Well, there is such an online tool!
Coach.me is an awesome way for you to develop consistency in your copywriting goals and schedule. All you have to do is sign up and write a simple goal for yourself and set it. You can have as many goals as you like and Coach.me will remind you in emails and with an overview of how you are staying on task.
I personally love using this free site. Of course there are upgrades that you can get like hiring a coach to work with you and to help you stay accountable, but for maintaining consistency and being reminded to stay focused on your goals, you can;t beat this free tool.
Use This Tool to Ensure You Get Quality Practice Sessions Every Time
OK, so you decide that you want to sit down and practice writing out headlines. However, you’re already tired and and writing for an hour or two non-stop doesn’t seem too appealing.
It wouldn’t matter if you had to write for several hours or just one, maintaining a high level of energy and enthusiasm is going to be difficult. The best way to handle your writing so that you don’t get burned out is to break it down into segments that your mind and body can handle it.
Back in the 1980’s a writer/entrepreneur named Francesco Cirillo came up with a system of working that helped an individual avoid burn out. He named the system the Pomodoro Technique.
Actually, the word “Pomodoro” in Italian means “tomato”, and when Cirillo was a university student, he would use a kitchen timer that looked like a tomato to break his work segments into 25 minute intervals. Cirillo found that if he had large tasks to complete, he could get the work completed at a much higher state of focus if he broke it down this way.
This is how the Pomodoro Technique works:
25 minutes work. Total focus is required and you are not allowed to do or think about anything else but the task at hand.
5 minute break. You are to get up and do something totally unrelated to the task.
25 minutes work. Total focus is required and you are not allowed to do or think about anything else but the task at hand…again.
Rinse and repeat.
That’s all there really is to the Pomodoro Technique.
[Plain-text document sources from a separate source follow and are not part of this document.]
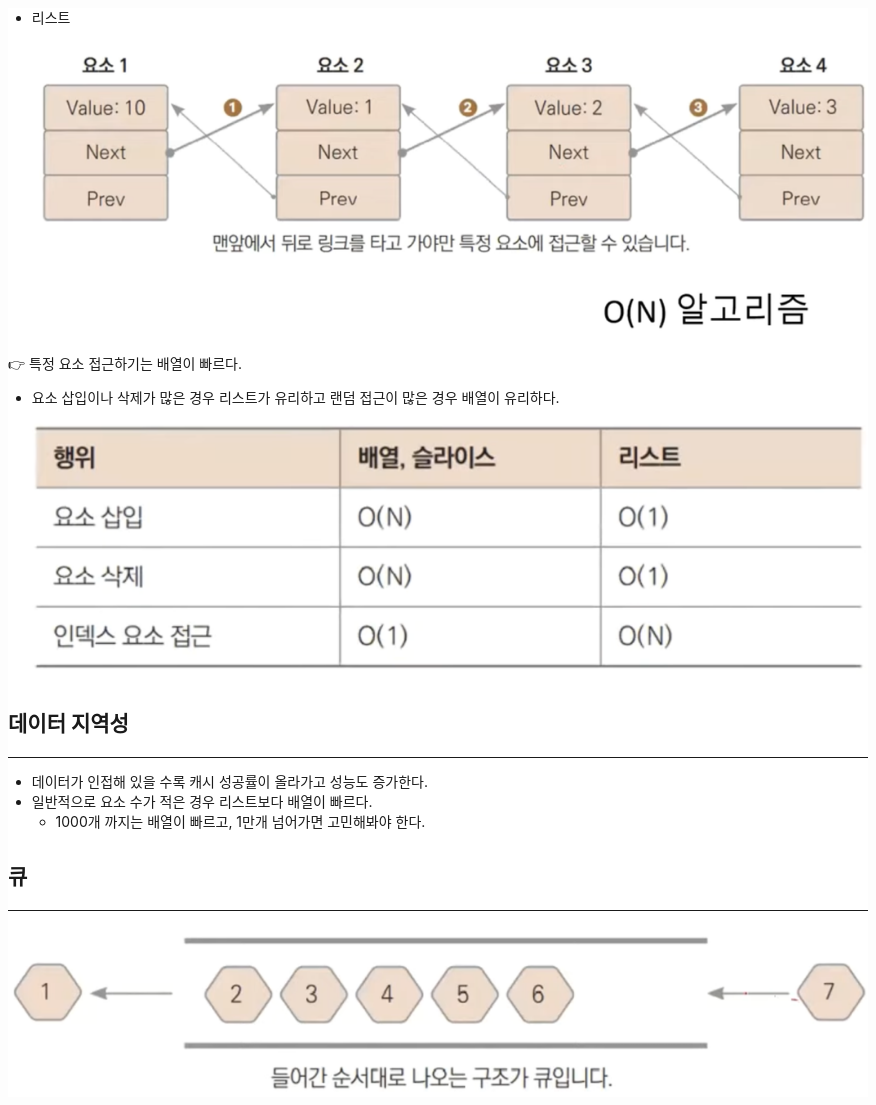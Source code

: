 - 리스트
    
    ![Untitled](./image/22/Untitled%204.png)
    

👉 특정 요소 접근하기는 배열이 빠르다.

- 요소 삽입이나 삭제가 많은 경우 리스트가 유리하고 랜덤 접근이 많은 경우 배열이 유리하다.
    
    ![Untitled](./image/22/Untitled%205.png)
    

## 데이터 지역성

---

- 데이터가 인접해 있을 수록 캐시 성공률이 올라가고 성능도 증가한다.
- 일반적으로 요소 수가 적은 경우 리스트보다 배열이 빠르다.
    - 1000개 까지는 배열이 빠르고, 1만개 넘어가면 고민해봐야 한다.

## 큐

---

![Untitled](./image/22/Untitled%206.png)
I’ve been using the tar out of this tactic and when you’re really into what you’re doing, 25 minutes goes fast! You don’t have to buy anything to use one if you don’t want to.
I use an online Pomodoro timer from Marinara Timer online. This is a really nice timer system to use, it has pause features, all sorts of weird alarm sounds, plus a schedule list all of the time you’ve been working. Highly recommended!
Putting All of This Together and Moving Forward
Now that you have your first lesson and a means of practice, it is time for you to take action. Sit down, plan out when and what you’re going to do and execute it. There is absolutely no substitute for taking swift, well thought out steps of action to get your dreams into high gear and start realizing them.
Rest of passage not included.